When a CEO departs unexpectedly, it’s probably breaking news, and a crisis-communications effort is needed. When a CEO departs in a planned succession, the news may still be big, but here there’s much more opportunity to help shape the story. In both cases, the news itself creates an opportunity (or necessity) to say something important about the company. For better or worse, you will have reporters’ attention.

But what about the far other end of the spectrum—routine news about new hires and promotions? Here, companies might wish to have the media’s attention, but a news release about a newly minted junior VP isn’t going to set journalists’ pulses quivering. Still, routine personnel news is usually good news. Here are some ideas for making the most of it.

  • Find an angle. Even if the hire or promotion is not very senior, it is more likely to get noticed by the media if you can provide some sort of “hook.” Is the new marketing director tasked with targeting a new distribution channel? The new compliance VP being brought in to focus on a new regulatory regime? The new trader an expert in options to support your new covered call strategy?
  • Be ready to explain a replacement.
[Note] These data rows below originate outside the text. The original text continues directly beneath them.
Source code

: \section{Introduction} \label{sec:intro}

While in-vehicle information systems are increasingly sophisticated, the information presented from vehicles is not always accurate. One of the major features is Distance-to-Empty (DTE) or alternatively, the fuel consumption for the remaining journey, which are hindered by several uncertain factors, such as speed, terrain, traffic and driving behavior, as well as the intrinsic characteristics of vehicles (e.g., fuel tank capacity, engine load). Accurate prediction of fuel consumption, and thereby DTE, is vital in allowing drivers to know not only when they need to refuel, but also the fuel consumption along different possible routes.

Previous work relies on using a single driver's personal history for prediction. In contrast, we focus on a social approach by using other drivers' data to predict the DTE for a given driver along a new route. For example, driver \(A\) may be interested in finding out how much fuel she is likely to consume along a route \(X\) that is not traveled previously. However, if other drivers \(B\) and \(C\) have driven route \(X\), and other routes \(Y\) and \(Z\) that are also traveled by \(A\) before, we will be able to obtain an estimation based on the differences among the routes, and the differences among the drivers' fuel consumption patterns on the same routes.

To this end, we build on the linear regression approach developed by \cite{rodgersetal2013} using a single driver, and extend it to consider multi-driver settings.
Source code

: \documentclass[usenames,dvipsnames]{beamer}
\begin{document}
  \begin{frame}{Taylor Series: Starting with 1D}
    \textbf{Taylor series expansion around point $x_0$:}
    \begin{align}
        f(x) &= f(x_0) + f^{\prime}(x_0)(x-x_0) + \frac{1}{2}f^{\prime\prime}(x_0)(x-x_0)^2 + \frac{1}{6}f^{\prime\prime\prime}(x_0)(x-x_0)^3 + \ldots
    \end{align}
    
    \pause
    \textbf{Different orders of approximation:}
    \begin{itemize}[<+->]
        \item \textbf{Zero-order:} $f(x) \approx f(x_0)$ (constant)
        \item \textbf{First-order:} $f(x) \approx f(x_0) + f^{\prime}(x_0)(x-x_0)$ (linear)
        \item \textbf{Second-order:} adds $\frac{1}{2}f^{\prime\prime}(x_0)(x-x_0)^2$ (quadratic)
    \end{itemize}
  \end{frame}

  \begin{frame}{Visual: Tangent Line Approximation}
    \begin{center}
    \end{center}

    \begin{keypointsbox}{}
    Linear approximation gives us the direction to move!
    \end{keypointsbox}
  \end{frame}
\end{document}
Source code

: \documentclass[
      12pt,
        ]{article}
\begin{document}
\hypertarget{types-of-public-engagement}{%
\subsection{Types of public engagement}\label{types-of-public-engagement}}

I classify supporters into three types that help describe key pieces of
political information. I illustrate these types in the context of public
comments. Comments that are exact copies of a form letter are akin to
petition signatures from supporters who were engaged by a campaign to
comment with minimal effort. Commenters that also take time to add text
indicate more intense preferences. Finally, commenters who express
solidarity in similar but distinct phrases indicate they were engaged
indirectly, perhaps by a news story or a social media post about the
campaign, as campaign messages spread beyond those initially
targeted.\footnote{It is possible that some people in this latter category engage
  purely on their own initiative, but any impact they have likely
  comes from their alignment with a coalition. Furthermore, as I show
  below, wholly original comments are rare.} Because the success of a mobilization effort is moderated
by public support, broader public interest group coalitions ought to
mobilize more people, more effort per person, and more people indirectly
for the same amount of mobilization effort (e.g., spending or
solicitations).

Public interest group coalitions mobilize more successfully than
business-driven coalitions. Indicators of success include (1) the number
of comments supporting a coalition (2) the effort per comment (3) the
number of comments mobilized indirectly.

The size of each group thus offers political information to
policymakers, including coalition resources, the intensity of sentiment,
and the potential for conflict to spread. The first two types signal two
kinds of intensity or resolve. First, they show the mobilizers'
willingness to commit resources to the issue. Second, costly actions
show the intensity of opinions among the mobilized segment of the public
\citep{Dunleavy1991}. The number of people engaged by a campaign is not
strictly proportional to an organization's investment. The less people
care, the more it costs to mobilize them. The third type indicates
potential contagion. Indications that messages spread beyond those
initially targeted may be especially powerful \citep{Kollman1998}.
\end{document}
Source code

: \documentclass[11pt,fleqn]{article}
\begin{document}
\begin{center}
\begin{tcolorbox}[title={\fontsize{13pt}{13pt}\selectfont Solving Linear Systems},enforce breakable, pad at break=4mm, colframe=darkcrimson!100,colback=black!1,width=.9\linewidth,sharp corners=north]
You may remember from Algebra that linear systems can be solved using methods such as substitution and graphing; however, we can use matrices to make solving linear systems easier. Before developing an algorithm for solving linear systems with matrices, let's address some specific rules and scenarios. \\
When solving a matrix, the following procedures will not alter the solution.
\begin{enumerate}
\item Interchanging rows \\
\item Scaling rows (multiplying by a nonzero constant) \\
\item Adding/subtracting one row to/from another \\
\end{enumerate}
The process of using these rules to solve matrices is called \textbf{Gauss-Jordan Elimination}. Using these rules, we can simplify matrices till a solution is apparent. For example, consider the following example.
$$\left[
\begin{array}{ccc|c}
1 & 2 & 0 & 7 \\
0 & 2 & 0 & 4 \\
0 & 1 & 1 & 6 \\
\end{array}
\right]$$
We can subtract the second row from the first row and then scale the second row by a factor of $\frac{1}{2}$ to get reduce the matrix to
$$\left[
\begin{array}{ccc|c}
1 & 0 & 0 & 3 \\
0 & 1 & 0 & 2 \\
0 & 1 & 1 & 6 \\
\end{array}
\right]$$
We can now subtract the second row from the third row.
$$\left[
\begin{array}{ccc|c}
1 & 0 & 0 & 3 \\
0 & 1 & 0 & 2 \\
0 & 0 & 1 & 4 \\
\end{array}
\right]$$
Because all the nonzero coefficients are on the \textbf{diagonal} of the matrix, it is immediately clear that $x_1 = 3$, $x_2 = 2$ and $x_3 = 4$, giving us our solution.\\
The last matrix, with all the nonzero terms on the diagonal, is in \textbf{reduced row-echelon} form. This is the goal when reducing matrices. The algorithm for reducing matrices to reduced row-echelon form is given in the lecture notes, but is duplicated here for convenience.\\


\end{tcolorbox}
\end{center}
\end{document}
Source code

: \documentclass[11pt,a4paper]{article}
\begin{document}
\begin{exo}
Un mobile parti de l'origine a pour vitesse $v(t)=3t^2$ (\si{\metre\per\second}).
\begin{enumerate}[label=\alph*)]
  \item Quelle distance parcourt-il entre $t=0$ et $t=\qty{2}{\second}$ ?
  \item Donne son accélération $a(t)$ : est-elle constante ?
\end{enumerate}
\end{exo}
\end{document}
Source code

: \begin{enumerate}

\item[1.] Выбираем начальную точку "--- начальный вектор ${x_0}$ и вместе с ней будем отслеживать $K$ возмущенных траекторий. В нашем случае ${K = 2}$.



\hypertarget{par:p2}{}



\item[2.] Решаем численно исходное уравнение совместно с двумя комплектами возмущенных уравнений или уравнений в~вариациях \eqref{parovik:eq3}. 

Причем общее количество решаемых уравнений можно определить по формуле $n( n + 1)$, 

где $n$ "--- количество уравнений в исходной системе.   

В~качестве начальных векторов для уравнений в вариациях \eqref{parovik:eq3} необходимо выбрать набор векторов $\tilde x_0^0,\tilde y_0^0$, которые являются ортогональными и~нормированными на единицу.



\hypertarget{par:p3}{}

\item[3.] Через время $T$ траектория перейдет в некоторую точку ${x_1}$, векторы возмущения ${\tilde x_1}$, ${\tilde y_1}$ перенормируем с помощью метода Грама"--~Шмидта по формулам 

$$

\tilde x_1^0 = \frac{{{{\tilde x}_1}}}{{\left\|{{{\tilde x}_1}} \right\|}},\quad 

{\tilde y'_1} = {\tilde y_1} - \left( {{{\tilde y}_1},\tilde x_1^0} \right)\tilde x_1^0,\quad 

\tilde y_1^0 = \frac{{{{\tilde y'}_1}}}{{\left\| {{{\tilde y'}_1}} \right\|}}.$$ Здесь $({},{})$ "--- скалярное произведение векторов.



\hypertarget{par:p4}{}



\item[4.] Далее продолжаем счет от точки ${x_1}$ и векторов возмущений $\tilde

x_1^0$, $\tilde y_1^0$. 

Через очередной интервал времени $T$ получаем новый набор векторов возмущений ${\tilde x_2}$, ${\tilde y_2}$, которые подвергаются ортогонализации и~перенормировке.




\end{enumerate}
Good journalists are trained to ask “Why?” Why did you add another person to the payroll? The answer may be contained in the new initiative described in your “angle.” Even if you don’t expect to get any queries from journalists on an announcement you consider routine, you don’t want a positive to turn into a negative: If the person you hired is a replacement for someone you let go, you may be asked the question directly and need to have an answer ready.
  • Post an inexpensive news release to a web service. Some of the news-releases services around the web provide a valuable (and cheap) service—not so much in distribution as in simply hosting a news release on their own sites. Google News may “see” the release as news for a brief time, but that’s not the focus here.Rather, the potential benefit comes later on, in search results about your company apart from current news. For example, say you’ve hired a new financial advisor, Jane Doe. Say a prospective client of hers does a search for “Jane Doe XYZ Company” six months from now. The news release posted at the web service may well come up in those search results. The same may be true about the release as posted on your own website, but in this specific situation, the prospective client’s experience in that moment may benefit from additional search results.

    Also, posting at a web news service may help feed social media results. For example, LinkedIn’s “Mentioned In the News” feature may pick up a person mentioned in a release and link to the release on the web service’s site.

  • Submit locally. There are fewer non-paid “People In the News” columns these days, but some remain, both print and online. Find them in the relevant city and be sure to submit with a photo. Consider paid local placements, too. In our experience, these types of local “movers” features really do get seen, and the cost relative to a traditional ad is likely to be small. Usually, these types of submissions are made online via form-field entry. When you’re filling in the field for the person’s duties—or whichever is the primary driver of the caption—take care to ensure the message reinforces key messages about the company as a whole.
  • Submit to trades. Also target “movers” columns at relevant trade publications, many of which do not charge for postings. Here, the audience and purpose is a different: if you’re announcing the hiring of a financial advisor to an audience of financial advisors, then the purpose is more likely to support the image of the firm among prospective new hires than to generate leads directly. However, keep in mind that many trade publications are recognizable brands—known and respected even among those outside a specific industry—that could still help you in reaching your actual audience, as you leverage a mention in a trade publication on your website, in e-newsletters or on social media.
  • Introduce locally. A local reporter may not cover the appointment of a portfolio manager or senior vice president, but he or she is likely to welcome a note or call to share the news and suggest the person as a source for future stories. Offer specific topics the person can speak to. In other words, use the contact with the reporter as an opportunity to touch base in a way that goes beyond the “news” of this moment in order to develop future interview opportunities.
  • Share on social channels. News releases posted to your website can serve as useful background for social media posts about new hires and promotions. It’s likely the social post itself is the main channel for disseminating the news, yet a release in the background creates an air of authority that, even in the more casual context of social, can help create the right tone about an important new hire.

Be sure to look ahead, too. For example, after announcing a new-hire expert on a particular topic, go back to reporters in the coming months to share insights on newsworthy topics. By integrating personnel announcements within a larger strategy—covering media, content, social media and marketing efforts—you can elevate their usefulness beyond simply “routine.”